(RAW DATA)
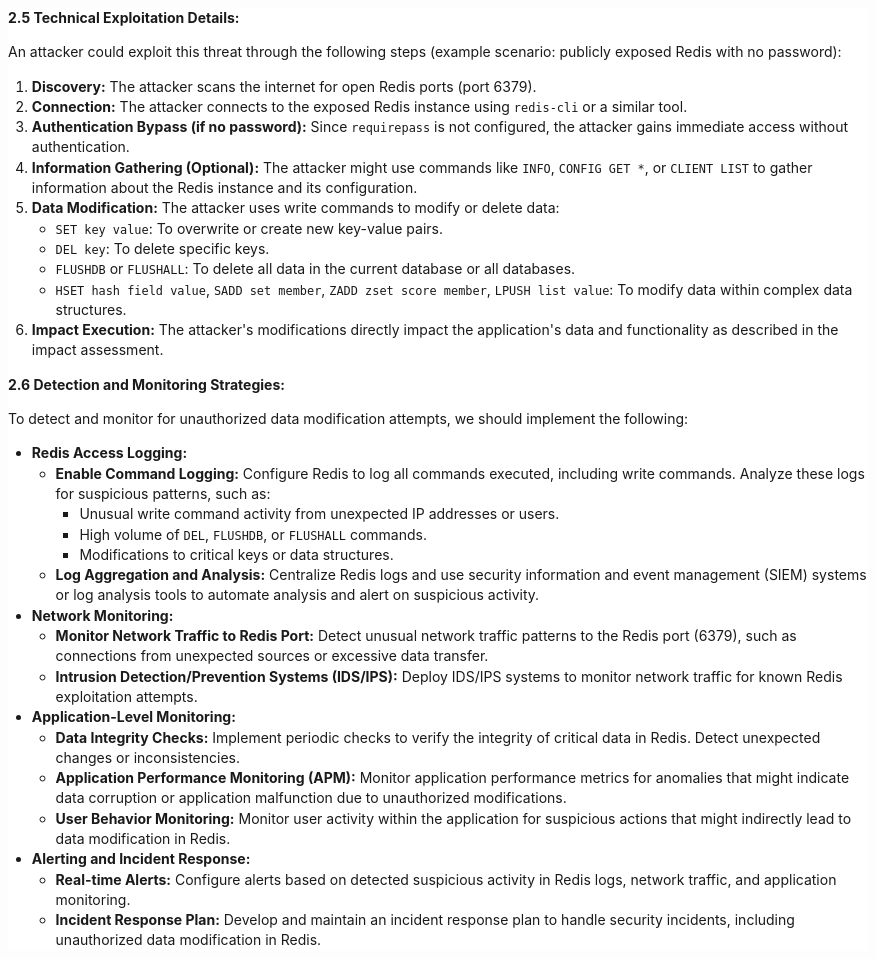 **2.5 Technical Exploitation Details:**

An attacker could exploit this threat through the following steps (example scenario: publicly exposed Redis with no password):

1.  **Discovery:** The attacker scans the internet for open Redis ports (port 6379).
2.  **Connection:** The attacker connects to the exposed Redis instance using `redis-cli` or a similar tool.
3.  **Authentication Bypass (if no password):**  Since `requirepass` is not configured, the attacker gains immediate access without authentication.
4.  **Information Gathering (Optional):** The attacker might use commands like `INFO`, `CONFIG GET *`, or `CLIENT LIST` to gather information about the Redis instance and its configuration.
5.  **Data Modification:** The attacker uses write commands to modify or delete data:
    *   `SET key value`:  To overwrite or create new key-value pairs.
    *   `DEL key`: To delete specific keys.
    *   `FLUSHDB` or `FLUSHALL`: To delete all data in the current database or all databases.
    *   `HSET hash field value`, `SADD set member`, `ZADD zset score member`, `LPUSH list value`: To modify data within complex data structures.
6.  **Impact Execution:** The attacker's modifications directly impact the application's data and functionality as described in the impact assessment.

**2.6 Detection and Monitoring Strategies:**

To detect and monitor for unauthorized data modification attempts, we should implement the following:

*   **Redis Access Logging:**
    *   **Enable Command Logging:** Configure Redis to log all commands executed, including write commands. Analyze these logs for suspicious patterns, such as:
        *   Unusual write command activity from unexpected IP addresses or users.
        *   High volume of `DEL`, `FLUSHDB`, or `FLUSHALL` commands.
        *   Modifications to critical keys or data structures.
    *   **Log Aggregation and Analysis:**  Centralize Redis logs and use security information and event management (SIEM) systems or log analysis tools to automate analysis and alert on suspicious activity.
*   **Network Monitoring:**
    *   **Monitor Network Traffic to Redis Port:**  Detect unusual network traffic patterns to the Redis port (6379), such as connections from unexpected sources or excessive data transfer.
    *   **Intrusion Detection/Prevention Systems (IDS/IPS):**  Deploy IDS/IPS systems to monitor network traffic for known Redis exploitation attempts.
*   **Application-Level Monitoring:**
    *   **Data Integrity Checks:**  Implement periodic checks to verify the integrity of critical data in Redis. Detect unexpected changes or inconsistencies.
    *   **Application Performance Monitoring (APM):**  Monitor application performance metrics for anomalies that might indicate data corruption or application malfunction due to unauthorized modifications.
    *   **User Behavior Monitoring:**  Monitor user activity within the application for suspicious actions that might indirectly lead to data modification in Redis.
*   **Alerting and Incident Response:**
    *   **Real-time Alerts:**  Configure alerts based on detected suspicious activity in Redis logs, network traffic, and application monitoring.
    *   **Incident Response Plan:**  Develop and maintain an incident response plan to handle security incidents, including unauthorized data modification in Redis.
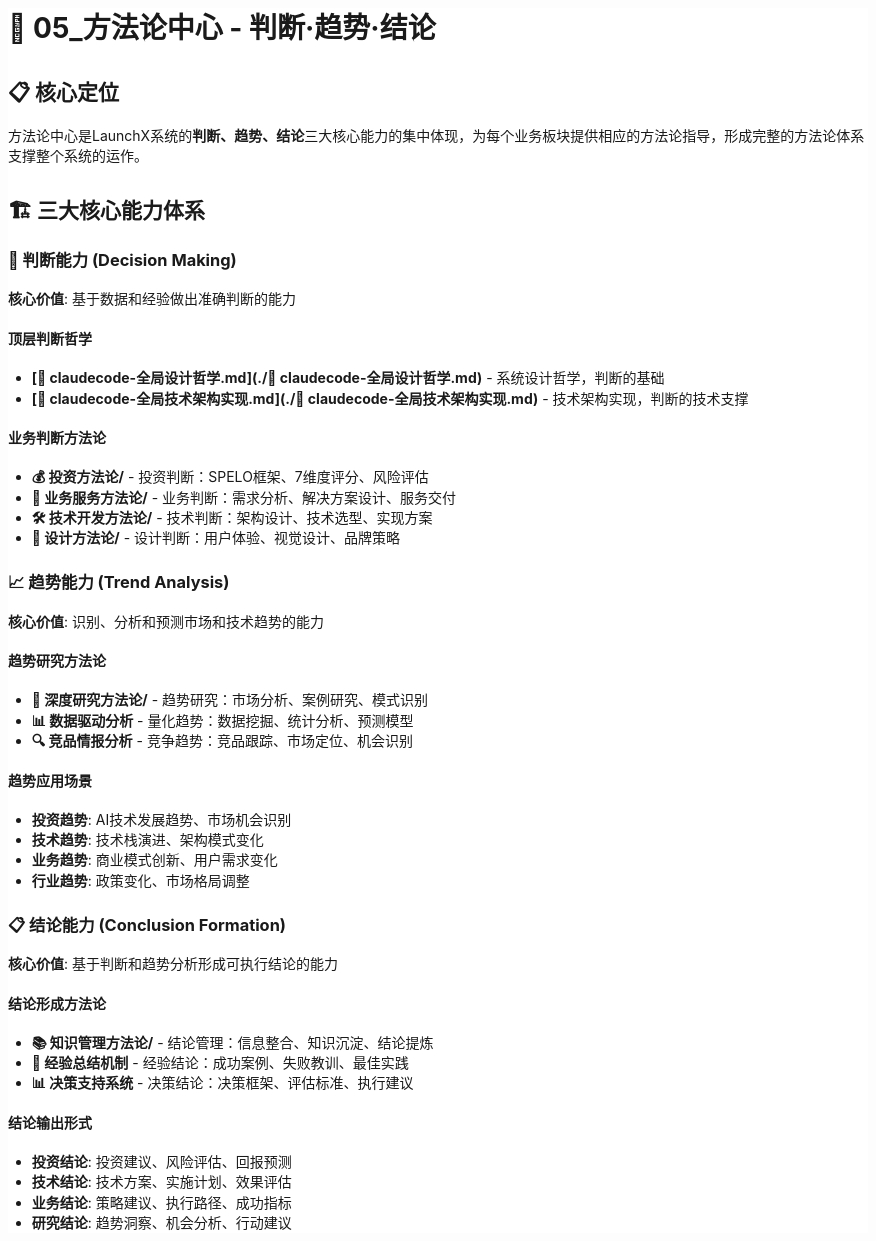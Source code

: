 # 🎯 05_方法论中心 - 判断·趋势·结论

## 📋 核心定位
方法论中心是LaunchX系统的**判断、趋势、结论**三大核心能力的集中体现，为每个业务板块提供相应的方法论指导，形成完整的方法论体系支撑整个系统的运作。

## 🏗️ 三大核心能力体系

### 🎯 判断能力 (Decision Making)
**核心价值**: 基于数据和经验做出准确判断的能力

#### 顶层判断哲学
- **[🎯 claudecode-全局设计哲学.md](./🎯 claudecode-全局设计哲学.md)** - 系统设计哲学，判断的基础
- **[🔧 claudecode-全局技术架构实现.md](./🔧 claudecode-全局技术架构实现.md)** - 技术架构实现，判断的技术支撑

#### 业务判断方法论
- **💰 投资方法论/** - 投资判断：SPELO框架、7维度评分、风险评估
- **🏢 业务服务方法论/** - 业务判断：需求分析、解决方案设计、服务交付
- **🛠️ 技术开发方法论/** - 技术判断：架构设计、技术选型、实现方案
- **🎨 设计方法论/** - 设计判断：用户体验、视觉设计、品牌策略

### 📈 趋势能力 (Trend Analysis)
**核心价值**: 识别、分析和预测市场和技术趋势的能力

#### 趋势研究方法论
- **🔬 深度研究方法论/** - 趋势研究：市场分析、案例研究、模式识别
- **📊 数据驱动分析** - 量化趋势：数据挖掘、统计分析、预测模型
- **🔍 竞品情报分析** - 竞争趋势：竞品跟踪、市场定位、机会识别

#### 趋势应用场景
- **投资趋势**: AI技术发展趋势、市场机会识别
- **技术趋势**: 技术栈演进、架构模式变化
- **业务趋势**: 商业模式创新、用户需求变化
- **行业趋势**: 政策变化、市场格局调整

### 📋 结论能力 (Conclusion Formation)
**核心价值**: 基于判断和趋势分析形成可执行结论的能力

#### 结论形成方法论
- **📚 知识管理方法论/** - 结论管理：信息整合、知识沉淀、结论提炼
- **🔄 经验总结机制** - 经验结论：成功案例、失败教训、最佳实践
- **📊 决策支持系统** - 决策结论：决策框架、评估标准、执行建议

#### 结论输出形式
- **投资结论**: 投资建议、风险评估、回报预测
- **技术结论**: 技术方案、实施计划、效果评估
- **业务结论**: 策略建议、执行路径、成功指标
- **研究结论**: 趋势洞察、机会分析、行动建议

(EXERCISE BRIEF)
Count of lines holding the string "Analysis": please work it out for the entries above and give the number alone.

(EXERCISE SOLUTION)
2